Unlike the others, Bateman did not die–although he was said to be close to death twice– and actually returned to Milwaukee for three more seasons.

Quait Bateman

But that fact didn’t get in the way of a good jinx story.

Shortly after the jinx stories appeared, Milwaukee signed 34-year-old former American League first baseman Tom Jones.  As the club’s first baseman for four seasons–and part of a fifth–Jones temporarily put the talk to rest.

Tom Jones

But it was revised again in 1913.

Newspapers brought up the jinx again when another former  Milwaukee first baseman Jiggs Donahue–who played for the club in 1902 and ’03– died in July.  Donahue died in the Ohio State Hospital in Columbus.  It was widely assumed his mental illness the result of advanced syphilis.

Jiggs Donahue

Articles in a number of papers speculated on what fate awaited Jones.  The Day in New London Connecticut said:

“Tom Jones, first baseman at Milwaukee, wonders what’ll become of him.  Murder, suicide, stabbing, shooting and insanity have been the fates former Milwaukee first basemen have met.”
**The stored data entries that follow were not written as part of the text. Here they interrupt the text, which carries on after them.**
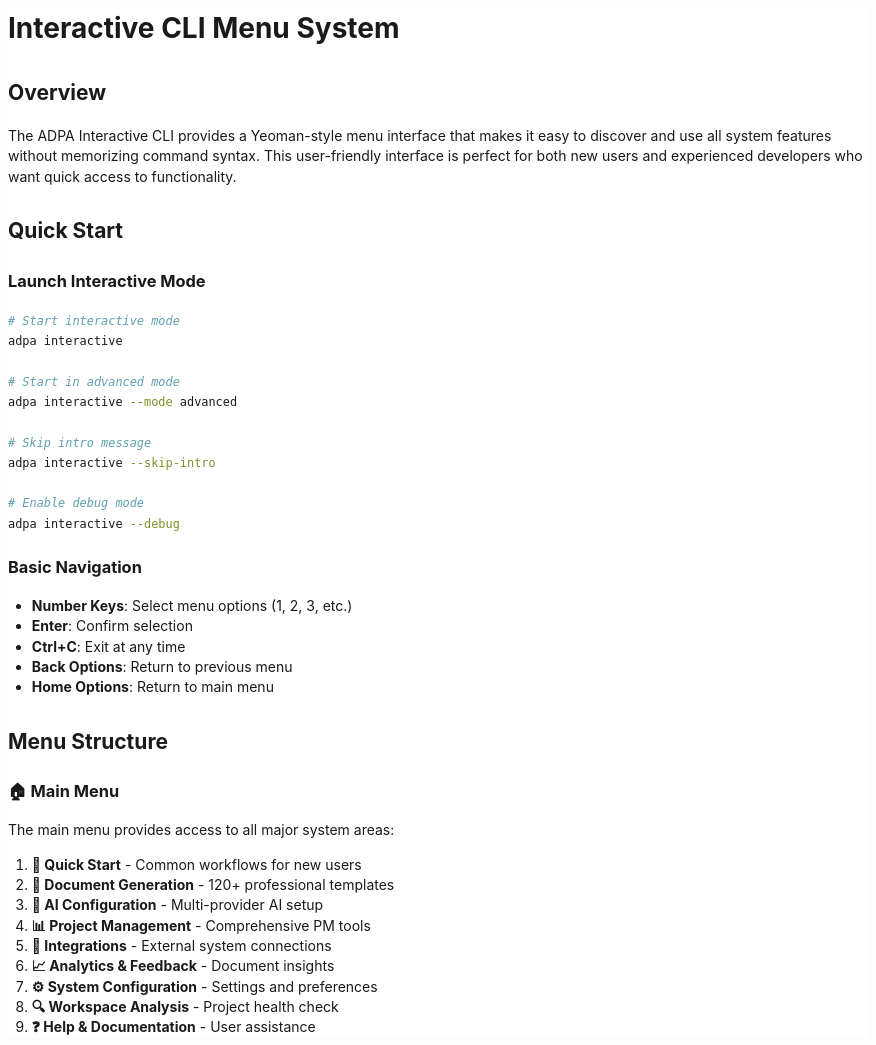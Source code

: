 # Interactive CLI Menu System

## Overview

The ADPA Interactive CLI provides a Yeoman-style menu interface that makes it easy to discover and use all system features without memorizing command syntax. This user-friendly interface is perfect for both new users and experienced developers who want quick access to functionality.

## Quick Start

### Launch Interactive Mode

```bash
# Start interactive mode
adpa interactive

# Start in advanced mode
adpa interactive --mode advanced

# Skip intro message
adpa interactive --skip-intro

# Enable debug mode
adpa interactive --debug
```

### Basic Navigation

- **Number Keys**: Select menu options (1, 2, 3, etc.)
- **Enter**: Confirm selection
- **Ctrl+C**: Exit at any time
- **Back Options**: Return to previous menu
- **Home Options**: Return to main menu

## Menu Structure

### 🏠 Main Menu

The main menu provides access to all major system areas:

1. **🚀 Quick Start** - Common workflows for new users
2. **📝 Document Generation** - 120+ professional templates
3. **🤖 AI Configuration** - Multi-provider AI setup
4. **📊 Project Management** - Comprehensive PM tools
5. **🔗 Integrations** - External system connections
6. **📈 Analytics & Feedback** - Document insights
7. **⚙️ System Configuration** - Settings and preferences
8. **🔍 Workspace Analysis** - Project health check
9. **❓ Help & Documentation** - User assistance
Jones, at least in the short term, dodged the jinx.  His career with the Brewers ended during the 1915 season with no stabbings, shootings or other mayhem.  He died in 1923 at age 46.

The “jinx” was put to rest for good by Milwaukee’s next two first basemen; Clarence Craft and Mal Barry lived to 70 and 68 respectively.  Craft died in 1958, Barry in 1960.

A shorter version of this post appeared on August 20, 1912.